The Committee recalls that Article 2, paragraph 2(c), of the Convention expressly forbids persons from whom labour is exacted as a consequence of a conviction in a court of law from being hired to or placed at the disposal of private individuals, companies or associations. The only work which can be considered as exempt from this prohibition is work carried out in conditions of a free labour relationship. This necessarily requires the formal consent of the person concerned and the corresponding safeguards in respect of wages and social security enabling the work to be considered as a genuinely free labour relationship.
The Committee hopes that the Government will report on the state of progress of the revision of the Penal Code and that the amendments envisaged will take account of the provisions of the Convention.

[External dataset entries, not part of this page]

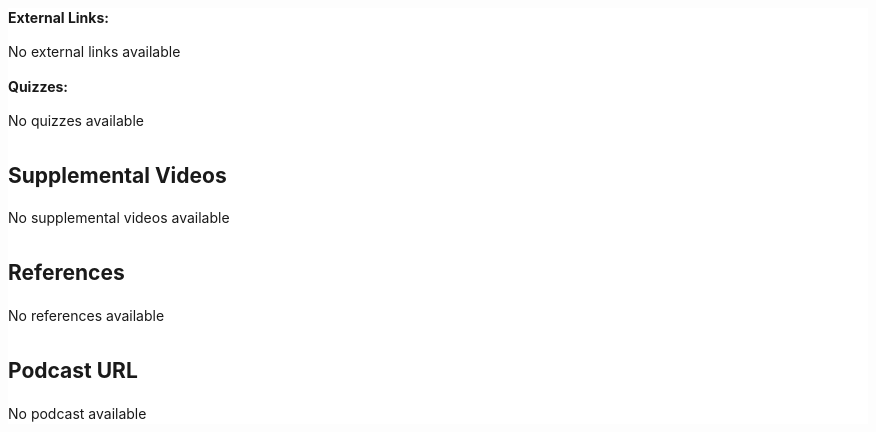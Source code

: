 **External Links:**

No external links available

**Quizzes:**

No quizzes available

## Supplemental Videos

No supplemental videos available

## References

No references available

## Podcast URL

No podcast available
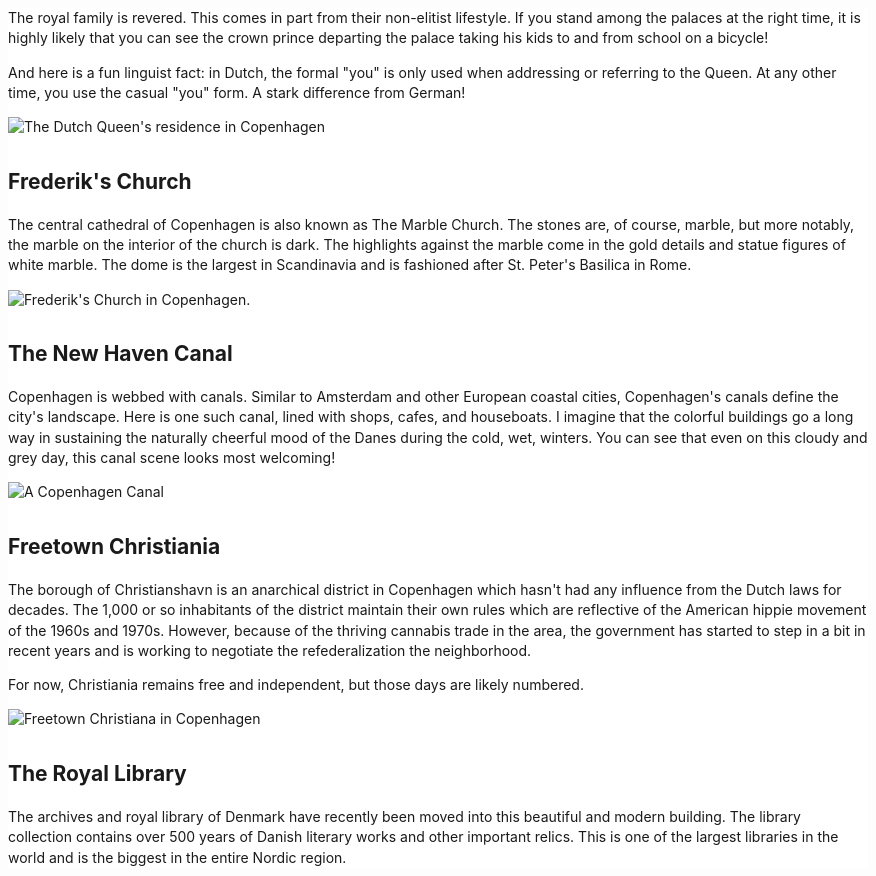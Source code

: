 The royal family is revered. This comes in part from their non-elitist lifestyle. If you stand among the palaces at the right time, it is highly likely that you can see the crown prince departing the palace taking his kids to and from school on a bicycle!

And here is a fun linguist fact: in Dutch, the formal "you" is only used when addressing or referring to the Queen. At any other time, you use the casual "you" form. A stark difference from German!

![The Dutch Queen's residence in Copenhagen](https://www.judsonlmoore.com/wp-content/uploads/2000/09/trivago-on-tour-2017-copenhagen-bike-ride-queens-residence-min-1024x770.jpg)


## Frederik's Church


The central cathedral of Copenhagen is also known as The Marble Church. The stones are, of course, marble, but more notably, the marble on the interior of the church is dark. The highlights against the marble come in the gold details and statue figures of white marble. The dome is the largest in Scandinavia and is fashioned after St. Peter's Basilica in Rome.

![Frederik's Church in Copenhagen.](https://www.judsonlmoore.com/wp-content/uploads/2000/09/trivago-on-tour-2017-copenhagen-bike-ride-frederiks-church-min-1024x770.jpg)


## The New Haven Canal


Copenhagen is webbed with canals. Similar to Amsterdam and other European coastal cities, Copenhagen's canals define the city's landscape. Here is one such canal, lined with shops, cafes, and houseboats. I imagine that the colorful buildings go a long way in sustaining the naturally cheerful mood of the Danes during the cold, wet, winters. You can see that even on this cloudy and grey day, this canal scene looks most welcoming!

![A Copenhagen Canal](https://www.judsonlmoore.com/wp-content/uploads/2000/09/trivago-on-tour-2017-copenhagen-bike-ride-canal-min-1024x768.jpg)


## Freetown Christiania


The borough of Christianshavn is an anarchical district in Copenhagen which hasn't had any influence from the Dutch laws for decades. The 1,000 or so inhabitants of the district maintain their own rules which are reflective of the American hippie movement of the 1960s and 1970s. However, because of the thriving cannabis trade in the area, the government has started to step in a bit in recent years and is working to negotiate the refederalization the neighborhood.

For now, Christiania remains free and independent, but those days are likely numbered.

![Freetown Christiana in Copenhagen](https://www.judsonlmoore.com/wp-content/uploads/2000/09/trivago-on-tour-2017-copenhagen-bike-ride-freetown-christiana-min-1024x768.jpg)


## The Royal Library


The archives and royal library of Denmark have recently been moved into this beautiful and modern building. The library collection contains over 500 years of Danish literary works and other important relics. This is one of the largest libraries in the world and is the biggest in the entire Nordic region.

1. Internment of anti-social persons. In its earlier comments, the Committee asked for information on the measures taken in the various cantons to limit the grounds for internment, in accordance with the provisions of the Swiss Civil Code that came into force on 1 January 1981, which no longer include idleness as a ground for placing a person in an appropriate establishment or include a provision laying down the obligation to work in the establishment. The Government indicated that any cantonal legislation conflicting with the new provisions would be rendered void, since section 397(a) of the Swiss Civil Code lists exhaustively the grounds for internment and renders null and void any conflicting cantonal provision. As the Government had indicated that a reasonable interval was necessary to enable cantons to adapt their legislation to the amendments to the Civil Code and that most of the cantons had already taken the necessary measures, particularly to settle the questions of competence and procedure, the Committee requested the Government to supply the text of the provisions adopted by the cantons in this connection, including any that repeal cantonal provisions establishing idleness as grounds for penalties or enabling the cantonal authorities to oblige administratively interned persons to work.
The Committee notes the information supplied by the Government in its report and the legislation supplied in annex. According to the information supplied by the Government, the provisions of sections 397(a) et seq. of the Civil Code are sometimes set out directly in the implementing legislation under the final provisions, or are taken up in the various amended laws, or are included in the cantonal legislation implementing the Civil Code. In the documentation supplied by the Government, it is stated that in this latter case not all the texts were available, since in this case the new provisions were compiled in the systematic cantonal compilation without the final and transitional provisions which only appear in the texts published in the Official Gazette (Feuille officielle), or the Cantonal Chronological Collection, (Recueil chronologique cantonal), which were not available for the period before 1984-85.
The Committee hopes that the Government will be able to supply the texts published in the Official Gazette (Feuille officielle) or the Cantonal Chronological Collection, (Recueil chronologique cantonal) in order to enable the Committee to make an overall assessment of the application of the Convention in the various cantons.
2. Prison labour. In its previous comments, the Committee noted that, in practice, prisoners are employed on private activities only with their consent and that experts had been appointed to draw up two preliminary drafts for the revision of the general part of the Penal Code.
The Committee notes the information supplied by the Government in its report to the effect that the Federal Council has entrusted a committee of experts with establishing an extensive draft text, based on the text presented by two experts. The Government indicates that the requirements set out in the Convention will be respected in the draft text and that the outcome of the work of the above committee of experts will be communicated as soon as possible. The Committee requests the Government to continue supplying information on the progress made in this work.